*EXERCISE DESCRIPTION*
Leave the images out. Give every line below again, precisely.

(RECORDS FOR THE TASK Opens)

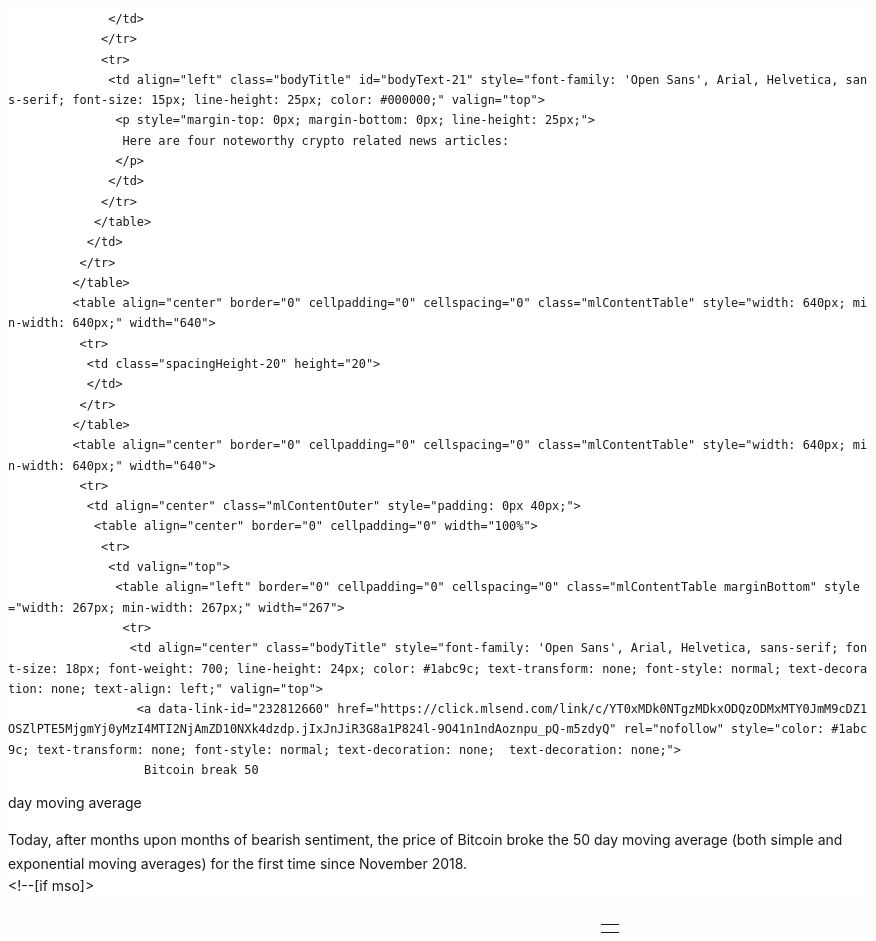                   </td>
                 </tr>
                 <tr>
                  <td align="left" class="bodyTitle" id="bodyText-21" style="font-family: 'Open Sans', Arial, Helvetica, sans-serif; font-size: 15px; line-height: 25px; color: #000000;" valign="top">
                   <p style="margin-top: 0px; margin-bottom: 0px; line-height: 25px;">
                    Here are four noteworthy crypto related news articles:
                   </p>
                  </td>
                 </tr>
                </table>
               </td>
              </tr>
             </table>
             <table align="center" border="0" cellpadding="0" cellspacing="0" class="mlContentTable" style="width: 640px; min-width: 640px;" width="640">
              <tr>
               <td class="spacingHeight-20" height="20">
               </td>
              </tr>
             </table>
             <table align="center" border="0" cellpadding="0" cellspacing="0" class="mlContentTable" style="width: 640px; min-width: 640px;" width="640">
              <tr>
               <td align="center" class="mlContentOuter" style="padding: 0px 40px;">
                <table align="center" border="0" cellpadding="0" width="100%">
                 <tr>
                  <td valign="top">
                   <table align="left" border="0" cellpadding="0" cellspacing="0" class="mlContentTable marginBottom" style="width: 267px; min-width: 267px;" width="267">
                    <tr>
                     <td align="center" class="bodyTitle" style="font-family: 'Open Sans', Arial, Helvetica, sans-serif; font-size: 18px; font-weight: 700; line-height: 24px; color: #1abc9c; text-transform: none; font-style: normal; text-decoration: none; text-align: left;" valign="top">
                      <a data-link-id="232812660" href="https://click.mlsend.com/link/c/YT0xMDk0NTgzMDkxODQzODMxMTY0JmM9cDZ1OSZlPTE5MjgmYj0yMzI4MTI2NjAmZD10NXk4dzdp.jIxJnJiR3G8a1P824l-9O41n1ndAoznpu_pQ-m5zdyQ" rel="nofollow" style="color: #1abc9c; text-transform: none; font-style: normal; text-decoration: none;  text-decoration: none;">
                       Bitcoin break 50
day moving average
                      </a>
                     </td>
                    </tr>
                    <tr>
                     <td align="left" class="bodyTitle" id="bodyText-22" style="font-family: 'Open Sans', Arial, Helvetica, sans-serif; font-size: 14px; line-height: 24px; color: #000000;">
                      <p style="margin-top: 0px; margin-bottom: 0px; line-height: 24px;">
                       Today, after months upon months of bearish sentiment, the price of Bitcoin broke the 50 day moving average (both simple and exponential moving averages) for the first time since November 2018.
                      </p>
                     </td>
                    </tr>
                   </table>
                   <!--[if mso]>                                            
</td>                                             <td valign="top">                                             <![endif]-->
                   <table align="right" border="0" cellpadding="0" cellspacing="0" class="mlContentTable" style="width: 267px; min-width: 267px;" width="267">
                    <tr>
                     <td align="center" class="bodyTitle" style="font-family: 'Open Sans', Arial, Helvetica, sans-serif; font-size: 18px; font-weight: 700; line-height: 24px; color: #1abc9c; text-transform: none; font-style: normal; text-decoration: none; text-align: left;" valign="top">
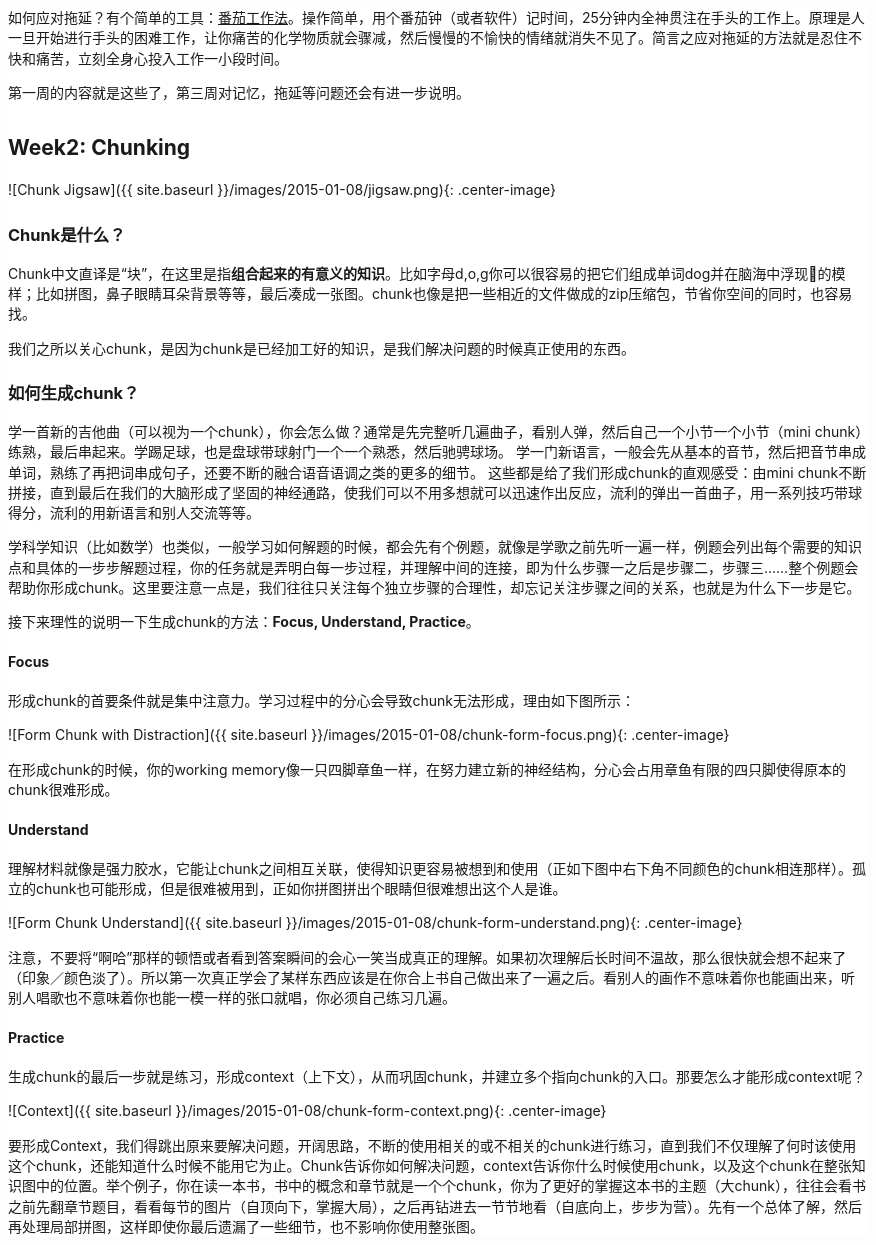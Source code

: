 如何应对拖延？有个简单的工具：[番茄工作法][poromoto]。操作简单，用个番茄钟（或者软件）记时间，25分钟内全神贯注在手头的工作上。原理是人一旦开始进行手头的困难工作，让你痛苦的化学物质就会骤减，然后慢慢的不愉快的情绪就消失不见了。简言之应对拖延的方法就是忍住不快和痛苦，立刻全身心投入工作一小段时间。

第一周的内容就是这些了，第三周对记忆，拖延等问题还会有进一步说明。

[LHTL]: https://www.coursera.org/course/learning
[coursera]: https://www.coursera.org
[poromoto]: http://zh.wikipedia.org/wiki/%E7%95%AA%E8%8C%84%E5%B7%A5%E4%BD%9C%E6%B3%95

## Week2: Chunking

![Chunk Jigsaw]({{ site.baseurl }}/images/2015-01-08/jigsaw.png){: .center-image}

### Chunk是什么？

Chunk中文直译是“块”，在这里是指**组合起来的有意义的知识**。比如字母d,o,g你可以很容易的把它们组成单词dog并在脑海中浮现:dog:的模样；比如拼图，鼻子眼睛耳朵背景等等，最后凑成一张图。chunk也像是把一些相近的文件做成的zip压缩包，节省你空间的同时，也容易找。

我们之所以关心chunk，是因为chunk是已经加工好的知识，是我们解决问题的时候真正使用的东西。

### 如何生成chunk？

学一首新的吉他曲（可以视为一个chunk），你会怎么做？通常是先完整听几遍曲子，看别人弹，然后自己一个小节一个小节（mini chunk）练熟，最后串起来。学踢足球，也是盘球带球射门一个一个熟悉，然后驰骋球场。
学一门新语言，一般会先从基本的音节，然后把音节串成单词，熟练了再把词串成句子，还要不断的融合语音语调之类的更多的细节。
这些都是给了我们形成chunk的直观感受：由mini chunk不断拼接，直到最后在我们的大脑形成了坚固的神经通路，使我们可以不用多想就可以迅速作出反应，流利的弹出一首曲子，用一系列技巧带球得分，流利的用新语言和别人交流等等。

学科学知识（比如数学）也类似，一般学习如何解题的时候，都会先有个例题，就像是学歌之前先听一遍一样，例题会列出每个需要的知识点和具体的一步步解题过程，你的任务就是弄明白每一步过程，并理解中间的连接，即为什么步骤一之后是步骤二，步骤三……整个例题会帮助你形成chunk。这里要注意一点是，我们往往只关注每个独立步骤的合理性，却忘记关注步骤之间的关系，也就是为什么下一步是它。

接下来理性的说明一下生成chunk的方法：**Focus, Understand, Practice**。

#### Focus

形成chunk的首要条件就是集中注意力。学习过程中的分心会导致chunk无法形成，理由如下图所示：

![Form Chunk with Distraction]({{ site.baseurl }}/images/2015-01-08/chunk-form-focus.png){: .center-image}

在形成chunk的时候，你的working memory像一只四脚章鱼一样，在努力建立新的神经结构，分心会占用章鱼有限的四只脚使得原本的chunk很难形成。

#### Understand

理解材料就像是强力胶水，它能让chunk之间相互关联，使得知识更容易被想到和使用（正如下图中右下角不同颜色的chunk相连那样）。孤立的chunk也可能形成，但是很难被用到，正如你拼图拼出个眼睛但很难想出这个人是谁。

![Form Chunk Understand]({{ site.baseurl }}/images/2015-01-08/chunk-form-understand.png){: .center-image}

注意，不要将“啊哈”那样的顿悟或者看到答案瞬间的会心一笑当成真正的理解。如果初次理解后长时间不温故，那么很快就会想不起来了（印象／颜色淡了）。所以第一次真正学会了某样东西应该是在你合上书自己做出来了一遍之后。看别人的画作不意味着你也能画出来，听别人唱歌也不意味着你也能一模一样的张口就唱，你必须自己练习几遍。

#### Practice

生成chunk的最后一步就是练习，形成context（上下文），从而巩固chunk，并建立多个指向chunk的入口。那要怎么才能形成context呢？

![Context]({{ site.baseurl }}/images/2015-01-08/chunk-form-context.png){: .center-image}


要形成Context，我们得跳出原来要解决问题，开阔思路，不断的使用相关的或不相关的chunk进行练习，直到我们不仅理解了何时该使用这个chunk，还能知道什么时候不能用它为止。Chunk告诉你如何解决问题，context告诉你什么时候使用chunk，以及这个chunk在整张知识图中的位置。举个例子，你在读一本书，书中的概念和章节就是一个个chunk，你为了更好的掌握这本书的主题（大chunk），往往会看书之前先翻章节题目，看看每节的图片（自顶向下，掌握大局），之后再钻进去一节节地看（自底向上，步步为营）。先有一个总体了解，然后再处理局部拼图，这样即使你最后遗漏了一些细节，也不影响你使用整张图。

(RECORDS FOR THE TASK Closes)

*RESULT*
                   </td>
                 </tr>
                 <tr>
                  <td align="left" class="bodyTitle" id="bodyText-21" style="font-family: 'Open Sans', Arial, Helvetica, sans-serif; font-size: 15px; line-height: 25px; color: #000000;" valign="top">
                   <p style="margin-top: 0px; margin-bottom: 0px; line-height: 25px;">
                    Here are four noteworthy crypto related news articles:
                   </p>
                  </td>
                 </tr>
                </table>
               </td>
              </tr>
             </table>
             <table align="center" border="0" cellpadding="0" cellspacing="0" class="mlContentTable" style="width: 640px; min-width: 640px;" width="640">
              <tr>
               <td class="spacingHeight-20" height="20">
               </td>
              </tr>
             </table>
             <table align="center" border="0" cellpadding="0" cellspacing="0" class="mlContentTable" style="width: 640px; min-width: 640px;" width="640">
              <tr>
               <td align="center" class="mlContentOuter" style="padding: 0px 40px;">
                <table align="center" border="0" cellpadding="0" width="100%">
                 <tr>
                  <td valign="top">
                   <table align="left" border="0" cellpadding="0" cellspacing="0" class="mlContentTable marginBottom" style="width: 267px; min-width: 267px;" width="267">
                    <tr>
                     <td align="center" class="bodyTitle" style="font-family: 'Open Sans', Arial, Helvetica, sans-serif; font-size: 18px; font-weight: 700; line-height: 24px; color: #1abc9c; text-transform: none; font-style: normal; text-decoration: none; text-align: left;" valign="top">
                      <a data-link-id="232812660" href="https://click.mlsend.com/link/c/YT0xMDk0NTgzMDkxODQzODMxMTY0JmM9cDZ1OSZlPTE5MjgmYj0yMzI4MTI2NjAmZD10NXk4dzdp.jIxJnJiR3G8a1P824l-9O41n1ndAoznpu_pQ-m5zdyQ" rel="nofollow" style="color: #1abc9c; text-transform: none; font-style: normal; text-decoration: none;  text-decoration: none;">
                       Bitcoin break 50
day moving average
                      </a>
                     </td>
                    </tr>
                    <tr>
                     <td align="left" class="bodyTitle" id="bodyText-22" style="font-family: 'Open Sans', Arial, Helvetica, sans-serif; font-size: 14px; line-height: 24px; color: #000000;">
                      <p style="margin-top: 0px; margin-bottom: 0px; line-height: 24px;">
                       Today, after months upon months of bearish sentiment, the price of Bitcoin broke the 50 day moving average (both simple and exponential moving averages) for the first time since November 2018.
                      </p>
                     </td>
                    </tr>
                   </table>
                   <!--[if mso]>                                            
</td>                                             <td valign="top">                                             <![endif]-->
                   <table align="right" border="0" cellpadding="0" cellspacing="0" class="mlContentTable" style="width: 267px; min-width: 267px;" width="267">
                    <tr>
                     <td align="center" class="bodyTitle" style="font-family: 'Open Sans', Arial, Helvetica, sans-serif; font-size: 18px; font-weight: 700; line-height: 24px; color: #1abc9c; text-transform: none; font-style: normal; text-decoration: none; text-align: left;" valign="top">
Source code

: 如何应对拖延？有个简单的工具：[番茄工作法][poromoto]。操作简单，用个番茄钟（或者软件）记时间，25分钟内全神贯注在手头的工作上。原理是人一旦开始进行手头的困难工作，让你痛苦的化学物质就会骤减，然后慢慢的不愉快的情绪就消失不见了。简言之应对拖延的方法就是忍住不快和痛苦，立刻全身心投入工作一小段时间。

第一周的内容就是这些了，第三周对记忆，拖延等问题还会有进一步说明。

[LHTL]: https://www.coursera.org/course/learning
[coursera]: https://www.coursera.org
[poromoto]: http://zh.wikipedia.org/wiki/%E7%95%AA%E8%8C%84%E5%B7%A5%E4%BD%9C%E6%B3%95

## Week2: Chunking

![Chunk Jigsaw]({{ site.baseurl }}/images/2015-01-08/jigsaw.png){: .center-image}

### Chunk是什么？

Chunk中文直译是“块”，在这里是指**组合起来的有意义的知识**。比如字母d,o,g你可以很容易的把它们组成单词dog并在脑海中浮现:dog:的模样；比如拼图，鼻子眼睛耳朵背景等等，最后凑成一张图。chunk也像是把一些相近的文件做成的zip压缩包，节省你空间的同时，也容易找。

我们之所以关心chunk，是因为chunk是已经加工好的知识，是我们解决问题的时候真正使用的东西。

### 如何生成chunk？

学一首新的吉他曲（可以视为一个chunk），你会怎么做？通常是先完整听几遍曲子，看别人弹，然后自己一个小节一个小节（mini chunk）练熟，最后串起来。学踢足球，也是盘球带球射门一个一个熟悉，然后驰骋球场。
学一门新语言，一般会先从基本的音节，然后把音节串成单词，熟练了再把词串成句子，还要不断的融合语音语调之类的更多的细节。
这些都是给了我们形成chunk的直观感受：由mini chunk不断拼接，直到最后在我们的大脑形成了坚固的神经通路，使我们可以不用多想就可以迅速作出反应，流利的弹出一首曲子，用一系列技巧带球得分，流利的用新语言和别人交流等等。

学科学知识（比如数学）也类似，一般学习如何解题的时候，都会先有个例题，就像是学歌之前先听一遍一样，例题会列出每个需要的知识点和具体的一步步解题过程，你的任务就是弄明白每一步过程，并理解中间的连接，即为什么步骤一之后是步骤二，步骤三……整个例题会帮助你形成chunk。这里要注意一点是，我们往往只关注每个独立步骤的合理性，却忘记关注步骤之间的关系，也就是为什么下一步是它。

接下来理性的说明一下生成chunk的方法：**Focus, Understand, Practice**。

#### Focus

形成chunk的首要条件就是集中注意力。学习过程中的分心会导致chunk无法形成，理由如下图所示：

![Form Chunk with Distraction]({{ site.baseurl }}/images/2015-01-08/chunk-form-focus.png){: .center-image}

在形成chunk的时候，你的working memory像一只四脚章鱼一样，在努力建立新的神经结构，分心会占用章鱼有限的四只脚使得原本的chunk很难形成。

#### Understand

理解材料就像是强力胶水，它能让chunk之间相互关联，使得知识更容易被想到和使用（正如下图中右下角不同颜色的chunk相连那样）。孤立的chunk也可能形成，但是很难被用到，正如你拼图拼出个眼睛但很难想出这个人是谁。

![Form Chunk Understand]({{ site.baseurl }}/images/2015-01-08/chunk-form-understand.png){: .center-image}

注意，不要将“啊哈”那样的顿悟或者看到答案瞬间的会心一笑当成真正的理解。如果初次理解后长时间不温故，那么很快就会想不起来了（印象／颜色淡了）。所以第一次真正学会了某样东西应该是在你合上书自己做出来了一遍之后。看别人的画作不意味着你也能画出来，听别人唱歌也不意味着你也能一模一样的张口就唱，你必须自己练习几遍。

#### Practice

生成chunk的最后一步就是练习，形成context（上下文），从而巩固chunk，并建立多个指向chunk的入口。那要怎么才能形成context呢？

![Context]({{ site.baseurl }}/images/2015-01-08/chunk-form-context.png){: .center-image}


要形成Context，我们得跳出原来要解决问题，开阔思路，不断的使用相关的或不相关的chunk进行练习，直到我们不仅理解了何时该使用这个chunk，还能知道什么时候不能用它为止。Chunk告诉你如何解决问题，context告诉你什么时候使用chunk，以及这个chunk在整张知识图中的位置。举个例子，你在读一本书，书中的概念和章节就是一个个chunk，你为了更好的掌握这本书的主题（大chunk），往往会看书之前先翻章节题目，看看每节的图片（自顶向下，掌握大局），之后再钻进去一节节地看（自底向上，步步为营）。先有一个总体了解，然后再处理局部拼图，这样即使你最后遗漏了一些细节，也不影响你使用整张图。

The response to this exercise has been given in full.